I can’t decide which packages to use

Hi all,

I’ve been engaged to write an intermediate statistics book using R, and I’m having a moment of crisis.

I’ve got my own way of doing things in R, and like most of you, they’ve just sort of grown up naturally. Now that I’m putting out something in print regarding stats using R, I feel the need to think and solicit other opinions.

Although this is a book about statistics and not about R, I want to develop good R habits in the reader. But what are they? I’d say R+RStudio is one. Is adding RCommander another?

Should I use base graphics, or ggplot2?

Should I introduce the whole tidyverse, or just pick out parts I need, like, say, the text mining?

There are 400 clustering methods, and I want to do Hierarchical, Kmeans, maybe SOMs...I’ve got a package, but I wonder if there’s one with more support, or a better future? I’ll keep the one I use to myself for now.

I’m asking the same of myself for Discriminant Analysis. And Design of Experiments (including optimal, at least D-optimal). And Neural Nets. And Regression trees. And MDS. And Item Response Theory. MANOVA. And on and on.

So maybe you could do this. If you feel like you have a strong opinion on the tidyverse question for a stat book, please, say it. Same if you do something like one of the topics I mentioned—is there a package you’re devoted to? Or is there a do you think “boy I wish someone had showed me package X when I was starting”?

Clearly, this isn’t a very specific question. And I assume a very very basic level of R knowledge already—maybe they used it in an intro class. No matter how much I learn, there always seem to be others whose brain I want to pick. If you feel you can help, pray do.

You could check what packages datacamp use in their courses, then you can't go too wrong. Check out also Hadley's book R for data science. I wouldn't spend too much time on the IDE, mentioning that R studio is the most popular option and comes bundled with packages and features for visualisations and reports should be enough. Good luck!

1 Like

I would highly recommend ggplot2. It utterly dominates in tutorials, blogs, etc.
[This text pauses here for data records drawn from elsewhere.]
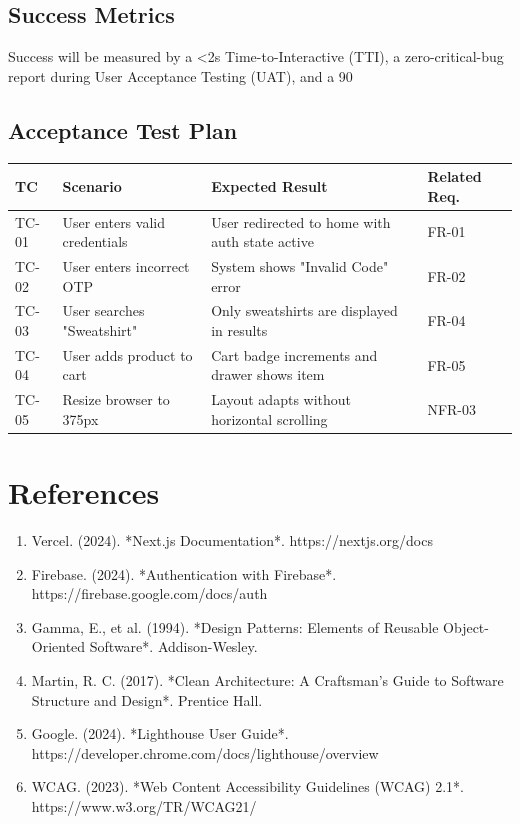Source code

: \documentclass[11pt]{article}
\newcommand{\scorebox}[1]{%
  \hfill\fcolorbox{black}{gray!10}{\textbf{#1}}%
}
\newcommand{\scoredsection}[2]{\section{\texorpdfstring{#1~\scorebox{#2}}{#1}}}
\begin{document}
\subsection*{Success Metrics}
Success will be measured by a <2s Time-to-Interactive (TTI), a zero-critical-bug report during User Acceptance Testing (UAT), and a 90%

\subsection*{Acceptance Test Plan}
\begin{longtable}{p{} p{} p{} p{}}
\toprule
\textbf{TC} & \textbf{Scenario} & \textbf{Expected Result} & \textbf{Related Req.} \\
\midrule
TC-01 & User enters valid credentials & User redirected to home with auth state active & FR-01 \\
TC-02 & User enters incorrect OTP & System shows "Invalid Code" error & FR-02 \\
TC-03 & User searches "Sweatshirt" & Only sweatshirts are displayed in results & FR-04 \\
TC-04 & User adds product to cart & Cart badge increments and drawer shows item & FR-05 \\
TC-05 & Resize browser to 375px & Layout adapts without horizontal scrolling & NFR-03 \\
\bottomrule
\end{longtable}

\scoredsection{References}{Related rubric: 10 pts}
\begin{enumerate}
    \item Vercel. (2024). *Next.js Documentation*. https://nextjs.org/docs
    \item Firebase. (2024). *Authentication with Firebase*. https://firebase.google.com/docs/auth
    \item Gamma, E., et al. (1994). *Design Patterns: Elements of Reusable Object-Oriented Software*. Addison-Wesley.
    \item Martin, R. C. (2017). *Clean Architecture: A Craftsman's Guide to Software Structure and Design*. Prentice Hall.
    \item Google. (2024). *Lighthouse User Guide*. https://developer.chrome.com/docs/lighthouse/overview
    \item WCAG. (2023). *Web Content Accessibility Guidelines (WCAG) 2.1*. https://www.w3.org/TR/WCAG21/
\end{enumerate}
\end{document}

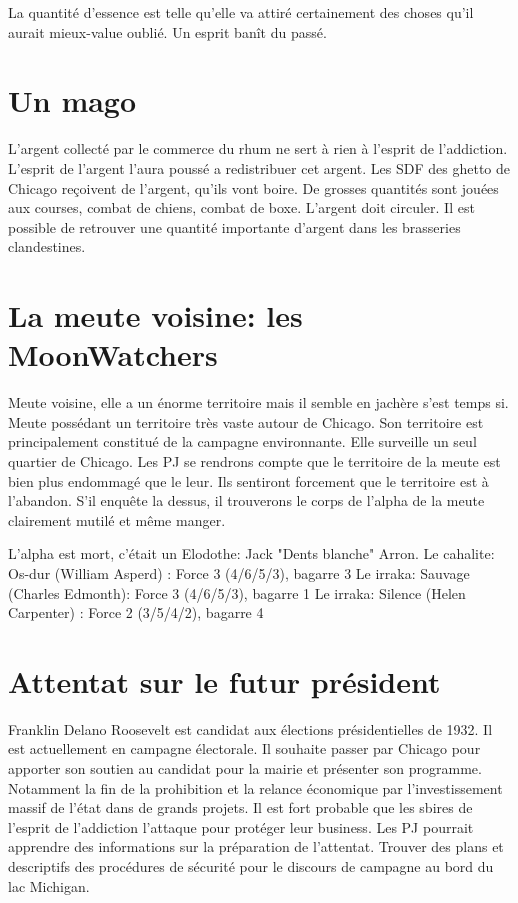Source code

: \documentclass[oneside,12pt]{book}
\begin{document}
\begin{flushleft}
La quantité d'essence est telle qu'elle va attiré certainement des choses qu'il aurait mieux-value oublié. Un esprit banît du passé.

 
\section{Un mago}
L'argent collecté par le commerce du rhum ne sert à rien à l'esprit de l'addiction. L'esprit de l'argent l'aura poussé a redistribuer cet argent.
Les SDF des ghetto de Chicago reçoivent de l'argent, qu'ils vont boire.
De grosses quantités sont jouées aux courses, combat de chiens, combat de boxe. L'argent doit circuler.
Il est possible de retrouver une quantité importante d'argent dans les brasseries clandestines.  

\section{La meute voisine: les MoonWatchers}
Meute voisine, elle a un énorme territoire mais il semble en jachère s'est temps si. 
Meute possédant un territoire très vaste autour de Chicago. Son territoire est principalement constitué de la campagne environnante.
Elle surveille un seul quartier de Chicago. 
Les PJ se rendrons compte que le territoire de la meute est bien plus endommagé que le leur.
Ils sentiront forcement que le territoire est à l'abandon. 
S'il enquête la dessus, il trouverons le corps de l'alpha de la meute clairement mutilé et même manger. 

L'alpha est mort, c'était un Elodothe: Jack "Dents blanche" Arron.
Le cahalite: Os-dur (William Asperd) : Force 3 (4/6/5/3), bagarre 3
Le irraka: Sauvage (Charles Edmonth): Force 3 (4/6/5/3), bagarre 1
Le irraka: Silence  (Helen Carpenter) : Force 2 (3/5/4/2), bagarre 4
\section{Attentat sur le futur président}
Franklin Delano Roosevelt est candidat aux élections présidentielles de 1932. Il est actuellement en campagne électorale. 
Il souhaite passer par Chicago pour apporter son soutien au candidat pour la mairie et présenter son programme. 
Notamment la fin de la prohibition et la relance économique par l'investissement massif de l'état dans de grands projets.
Il est fort probable que les sbires de l'esprit de l'addiction l'attaque pour protéger leur business.
Les PJ pourrait apprendre des informations sur la préparation de l'attentat. Trouver des plans et descriptifs des procédures de sécurité 
pour le discours de campagne au bord du lac Michigan. 


\end{flushleft}
\end{document}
See here for why the BBC adopted it (sorry for the medium link):

As for tidyverse or not, it's probably the easiest way to learn, but lots of stats material will be written around base. And for performance you should look at data.table.

3 Likes

Are the readers/students assumed to have prior programming knowledge?

My initial idea would be to stick to base R as much as possible, only introducing libraries where they are necessary.
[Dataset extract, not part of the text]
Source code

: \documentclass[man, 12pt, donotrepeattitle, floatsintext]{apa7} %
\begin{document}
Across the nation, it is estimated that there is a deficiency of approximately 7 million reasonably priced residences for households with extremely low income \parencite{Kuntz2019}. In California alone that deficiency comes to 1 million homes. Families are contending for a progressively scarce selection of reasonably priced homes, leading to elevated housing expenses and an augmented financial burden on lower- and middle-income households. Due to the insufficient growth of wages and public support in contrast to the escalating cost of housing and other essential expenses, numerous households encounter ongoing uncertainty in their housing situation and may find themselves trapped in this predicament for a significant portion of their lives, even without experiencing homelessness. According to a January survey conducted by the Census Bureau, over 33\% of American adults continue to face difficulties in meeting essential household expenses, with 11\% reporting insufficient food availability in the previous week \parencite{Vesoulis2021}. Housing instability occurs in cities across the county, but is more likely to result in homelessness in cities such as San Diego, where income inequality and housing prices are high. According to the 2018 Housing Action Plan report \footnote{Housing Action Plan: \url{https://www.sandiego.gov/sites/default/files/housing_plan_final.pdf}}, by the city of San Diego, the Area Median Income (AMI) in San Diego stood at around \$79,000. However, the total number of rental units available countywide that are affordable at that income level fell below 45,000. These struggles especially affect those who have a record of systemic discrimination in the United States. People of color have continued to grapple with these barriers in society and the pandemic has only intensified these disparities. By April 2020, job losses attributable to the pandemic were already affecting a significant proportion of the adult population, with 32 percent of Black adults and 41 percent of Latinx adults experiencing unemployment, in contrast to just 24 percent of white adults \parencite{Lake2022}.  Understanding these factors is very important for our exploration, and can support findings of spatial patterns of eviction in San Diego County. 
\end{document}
Things like ggplot2 and tidyverse would do well as appendices that are referenced in the main material. So like when talking about making a plot, mention that ggplot2 is an R library with powerful functionality and point the reader to an appendix with a brief introduction (that way those who are interested in furthering their R knowledge have that available, but it's not a requirement).

That being said, using ggplot2 or tidyverse in the main book would not be a bad thing, the most important thing is to be consistent with your context. So if you use ggplot2, make sure all plots are made using it. The worst thing you could do would be to switch back and forth.

2 Likes

My big thought about tidyverse is personally I use ggplot2 and my text mining has always used tidytext.

I also use data.table rather than data.frame, but wonder if my users will be comfortable with it. I mean, I could do a whole book (as most of us could) on “Best Ideas in R analyses as of 2019”, but my directive is to write a statistics book “for people that have a little R experience.” I suppose my problem is defining that last statement, and the embarrassment of riches we have available.

Also: thanks awfully for the Medium article on the BBC. I’m with them—I wouldn’t submit or publish something except from ggplot2. But i wonder if I’ll have to spend too much time explaining what the grammar is, and why aev() is a sensible thing.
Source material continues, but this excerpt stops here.